▸ **ACTIVITY**: Out of the records below, copy all lines in which the word "each" occurs.

....

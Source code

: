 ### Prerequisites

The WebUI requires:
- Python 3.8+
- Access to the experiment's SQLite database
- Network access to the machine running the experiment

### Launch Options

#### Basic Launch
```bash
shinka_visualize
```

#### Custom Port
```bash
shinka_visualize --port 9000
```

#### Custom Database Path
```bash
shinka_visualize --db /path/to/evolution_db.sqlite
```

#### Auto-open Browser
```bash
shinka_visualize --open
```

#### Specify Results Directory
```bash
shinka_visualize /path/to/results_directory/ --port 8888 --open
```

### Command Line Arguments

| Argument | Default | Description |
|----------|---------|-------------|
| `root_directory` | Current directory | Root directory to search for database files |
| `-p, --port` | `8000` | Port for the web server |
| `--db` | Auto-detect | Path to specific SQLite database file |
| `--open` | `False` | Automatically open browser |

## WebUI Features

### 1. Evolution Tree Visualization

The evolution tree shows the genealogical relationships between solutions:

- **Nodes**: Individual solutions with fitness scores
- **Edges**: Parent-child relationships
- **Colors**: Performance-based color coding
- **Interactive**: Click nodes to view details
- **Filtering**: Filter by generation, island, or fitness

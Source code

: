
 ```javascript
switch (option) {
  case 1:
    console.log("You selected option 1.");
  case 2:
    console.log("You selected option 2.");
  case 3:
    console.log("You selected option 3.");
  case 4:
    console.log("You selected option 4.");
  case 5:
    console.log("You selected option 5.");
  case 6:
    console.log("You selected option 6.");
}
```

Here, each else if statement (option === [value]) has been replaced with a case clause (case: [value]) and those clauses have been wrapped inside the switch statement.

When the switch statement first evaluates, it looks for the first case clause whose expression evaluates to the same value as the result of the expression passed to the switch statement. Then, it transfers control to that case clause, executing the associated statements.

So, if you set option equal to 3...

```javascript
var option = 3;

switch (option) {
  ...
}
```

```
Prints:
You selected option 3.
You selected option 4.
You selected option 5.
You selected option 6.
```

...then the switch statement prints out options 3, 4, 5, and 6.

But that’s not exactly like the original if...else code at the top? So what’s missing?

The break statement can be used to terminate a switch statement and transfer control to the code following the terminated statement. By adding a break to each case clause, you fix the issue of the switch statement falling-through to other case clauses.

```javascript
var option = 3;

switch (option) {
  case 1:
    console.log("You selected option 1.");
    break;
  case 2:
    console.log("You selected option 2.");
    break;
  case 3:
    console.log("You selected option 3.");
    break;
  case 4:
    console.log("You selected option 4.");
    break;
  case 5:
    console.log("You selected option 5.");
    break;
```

....

▸ **ANSWER FOR THE TASK**:
Here, each else if statement (option === [value]) has been replaced with a case clause (case: [value]) and those clauses have been wrapped inside the switch statement.
The break statement can be used to terminate a switch statement and transfer control to the code following the terminated statement. By adding a break to each case clause, you fix the issue of the switch statement falling-through to other case clauses.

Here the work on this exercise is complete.